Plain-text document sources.
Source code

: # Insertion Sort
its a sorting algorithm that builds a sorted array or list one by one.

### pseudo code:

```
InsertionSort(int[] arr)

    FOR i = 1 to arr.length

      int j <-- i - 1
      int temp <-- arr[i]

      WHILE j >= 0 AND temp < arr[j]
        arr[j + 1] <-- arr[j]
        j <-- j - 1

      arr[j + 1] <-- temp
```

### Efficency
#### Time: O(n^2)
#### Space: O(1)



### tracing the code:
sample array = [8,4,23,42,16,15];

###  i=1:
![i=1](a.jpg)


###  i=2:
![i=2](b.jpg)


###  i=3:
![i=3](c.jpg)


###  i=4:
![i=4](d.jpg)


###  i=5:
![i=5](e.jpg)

ASSIGNED TASK.
All lines from the one with "#### Time: O(n^2)" to the end of the records must be set down exactly. Skip every line before it.

TASK RESULT.
#### Time: O(n^2)
#### Space: O(1)



### tracing the code:
sample array = [8,4,23,42,16,15];

###  i=1:
![i=1](a.jpg)


###  i=2:
![i=2](b.jpg)


###  i=3:
![i=3](c.jpg)


###  i=4:
![i=4](d.jpg)


###  i=5:
![i=5](e.jpg)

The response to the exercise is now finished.